Significativa la data di inaugurazione del Centro, il 1° maggio 1946. Così si espresse Felix Schwarz in un annuncio dell’imminente inaugurazione: «Ci mettiamo pertanto a lavoro con coraggio, perché i nostri figli, usciti dal giardino d’infanzia, possano entrare in abitazioni nuove e perché possano vivere e prosperare in una società che non abbia solo l’illusione di essere socialista ma socialista lo sia realmente» (Schwarz, 1946).

Una pedagogia attiva della partecipazione

Il Centro Educativo italo-svizzero iniziò la propria opera in un contesto profondamente segnato dai drammi della guerra. Non solo gli edifici scolastici della città erano stati quasi completamente distrutti, ma il livello di scolarizzazione era piuttosto basso, tanto che ancora nel 1951 un censimento rilevò un tasso di analfabetismo dell’8,43% sul solo territorio comunale (Pivato, 1996).

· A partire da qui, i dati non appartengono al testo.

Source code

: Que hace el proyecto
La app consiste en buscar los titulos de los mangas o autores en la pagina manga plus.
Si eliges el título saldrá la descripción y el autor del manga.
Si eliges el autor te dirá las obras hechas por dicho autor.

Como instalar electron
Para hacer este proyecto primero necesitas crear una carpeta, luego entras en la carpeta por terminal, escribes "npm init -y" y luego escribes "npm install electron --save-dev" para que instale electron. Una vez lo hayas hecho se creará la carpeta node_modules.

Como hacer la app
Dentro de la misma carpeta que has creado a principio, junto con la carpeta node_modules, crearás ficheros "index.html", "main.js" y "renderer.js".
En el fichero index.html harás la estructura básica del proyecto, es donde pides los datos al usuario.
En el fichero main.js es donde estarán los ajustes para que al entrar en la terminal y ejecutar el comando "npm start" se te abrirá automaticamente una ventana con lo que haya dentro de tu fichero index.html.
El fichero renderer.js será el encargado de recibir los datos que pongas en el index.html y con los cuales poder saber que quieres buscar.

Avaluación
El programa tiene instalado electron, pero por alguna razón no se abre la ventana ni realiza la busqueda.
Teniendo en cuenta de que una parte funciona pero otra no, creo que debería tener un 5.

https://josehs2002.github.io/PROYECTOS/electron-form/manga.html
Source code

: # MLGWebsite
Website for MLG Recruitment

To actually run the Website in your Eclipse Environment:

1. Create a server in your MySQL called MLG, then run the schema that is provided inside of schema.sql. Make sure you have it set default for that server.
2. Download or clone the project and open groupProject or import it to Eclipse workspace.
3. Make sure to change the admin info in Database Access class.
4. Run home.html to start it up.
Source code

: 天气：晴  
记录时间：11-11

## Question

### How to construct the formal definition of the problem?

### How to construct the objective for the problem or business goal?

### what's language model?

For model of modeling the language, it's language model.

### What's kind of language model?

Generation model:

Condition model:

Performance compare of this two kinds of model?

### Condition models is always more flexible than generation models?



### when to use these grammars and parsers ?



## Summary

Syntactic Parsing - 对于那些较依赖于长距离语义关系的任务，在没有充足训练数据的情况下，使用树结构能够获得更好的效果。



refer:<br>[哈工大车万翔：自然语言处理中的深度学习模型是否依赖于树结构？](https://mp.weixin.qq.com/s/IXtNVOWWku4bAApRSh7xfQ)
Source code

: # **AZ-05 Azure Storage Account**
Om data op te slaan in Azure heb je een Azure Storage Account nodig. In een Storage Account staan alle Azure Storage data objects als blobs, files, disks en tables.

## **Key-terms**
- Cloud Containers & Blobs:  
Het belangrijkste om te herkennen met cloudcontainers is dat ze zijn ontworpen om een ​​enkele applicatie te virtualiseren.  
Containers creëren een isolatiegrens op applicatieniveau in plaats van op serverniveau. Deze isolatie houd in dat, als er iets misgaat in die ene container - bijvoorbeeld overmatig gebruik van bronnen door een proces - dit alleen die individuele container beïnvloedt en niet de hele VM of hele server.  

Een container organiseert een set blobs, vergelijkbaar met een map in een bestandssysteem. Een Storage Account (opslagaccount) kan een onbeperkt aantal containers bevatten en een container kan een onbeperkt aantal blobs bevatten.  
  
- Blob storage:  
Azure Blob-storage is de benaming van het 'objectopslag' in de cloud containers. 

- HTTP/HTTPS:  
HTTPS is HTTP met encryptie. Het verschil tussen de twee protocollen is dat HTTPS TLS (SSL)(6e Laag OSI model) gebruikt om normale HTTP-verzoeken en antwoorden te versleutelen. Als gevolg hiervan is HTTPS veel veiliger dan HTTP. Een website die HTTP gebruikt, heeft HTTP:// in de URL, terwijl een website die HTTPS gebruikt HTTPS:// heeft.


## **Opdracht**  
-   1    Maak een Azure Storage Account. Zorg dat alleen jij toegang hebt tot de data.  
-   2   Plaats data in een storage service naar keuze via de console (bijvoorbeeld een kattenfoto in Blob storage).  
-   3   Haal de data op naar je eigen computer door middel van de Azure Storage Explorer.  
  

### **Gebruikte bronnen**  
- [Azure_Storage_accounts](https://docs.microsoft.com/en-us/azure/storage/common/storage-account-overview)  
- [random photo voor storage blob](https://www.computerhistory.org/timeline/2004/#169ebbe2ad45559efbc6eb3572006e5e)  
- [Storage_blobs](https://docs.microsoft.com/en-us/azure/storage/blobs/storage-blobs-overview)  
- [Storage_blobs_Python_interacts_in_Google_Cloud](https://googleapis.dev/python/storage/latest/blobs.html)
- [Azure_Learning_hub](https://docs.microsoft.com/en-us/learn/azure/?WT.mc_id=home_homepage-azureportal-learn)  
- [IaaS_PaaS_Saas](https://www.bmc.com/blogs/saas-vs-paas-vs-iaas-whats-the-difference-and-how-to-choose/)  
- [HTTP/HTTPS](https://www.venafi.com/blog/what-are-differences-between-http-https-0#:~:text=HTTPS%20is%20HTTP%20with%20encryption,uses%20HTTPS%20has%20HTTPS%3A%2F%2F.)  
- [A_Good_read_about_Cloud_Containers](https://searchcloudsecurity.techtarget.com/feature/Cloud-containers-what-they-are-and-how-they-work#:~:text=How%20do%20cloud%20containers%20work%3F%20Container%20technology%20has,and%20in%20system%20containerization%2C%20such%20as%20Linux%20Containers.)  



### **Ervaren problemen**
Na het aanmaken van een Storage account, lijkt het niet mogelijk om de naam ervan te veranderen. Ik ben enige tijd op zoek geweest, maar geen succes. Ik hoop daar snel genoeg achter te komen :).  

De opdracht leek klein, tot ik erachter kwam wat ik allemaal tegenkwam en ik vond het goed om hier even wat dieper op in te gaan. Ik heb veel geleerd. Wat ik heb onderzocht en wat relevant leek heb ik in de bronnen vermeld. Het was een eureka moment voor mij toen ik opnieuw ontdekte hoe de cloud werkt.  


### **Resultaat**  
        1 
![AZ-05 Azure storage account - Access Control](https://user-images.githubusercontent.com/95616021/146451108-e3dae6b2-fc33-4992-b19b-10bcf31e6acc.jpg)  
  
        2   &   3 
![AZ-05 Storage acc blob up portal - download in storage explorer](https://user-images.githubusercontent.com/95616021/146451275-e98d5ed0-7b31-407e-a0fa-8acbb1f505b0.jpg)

Prima però di passare all’analisi dell’approccio educativo del CEIS, e per comprenderne appieno la portata, va detto che esso si andava a collocare in un quadro di iniziative per l’educazione dell’infanzia che emerse in tutto il Paese all’indomani del secondo conflitto, probabilmente anche per far fronte alle carenze e ai ritardi delle amministrazioni pubbliche e statali. Negli stessi anni nascono anche, ad esempio, i «villaggi del fanciullo» o «repubbliche dei ragazzi» in alcune città del centro nord; i Centri di orientamento sociale (Cos) promossi a Perugia da Aldo Capitini; i convitti «Rinascita», che ebbero tra i principali promotori Antonio Banfi; la Scuola-città Pestolazzi fondata a Firenze da Ernesto Codignola (Tomasi, 1976). Sono tutte esperienze generalmente ispirate all’attivismo pedagogico, che hanno posto al centro l’autogoverno, l’insegnamento individualizzato, il lavoro di gruppo e un nuovo rapporto fra maestro e discente e che hanno raccolto non poche critiche dai contemporanei, soprattutto dalle forze cattoliche e conservatrici, cosa che d’altro canto colpì anche il CEIS e l’opera di Zoebeli a Rimini.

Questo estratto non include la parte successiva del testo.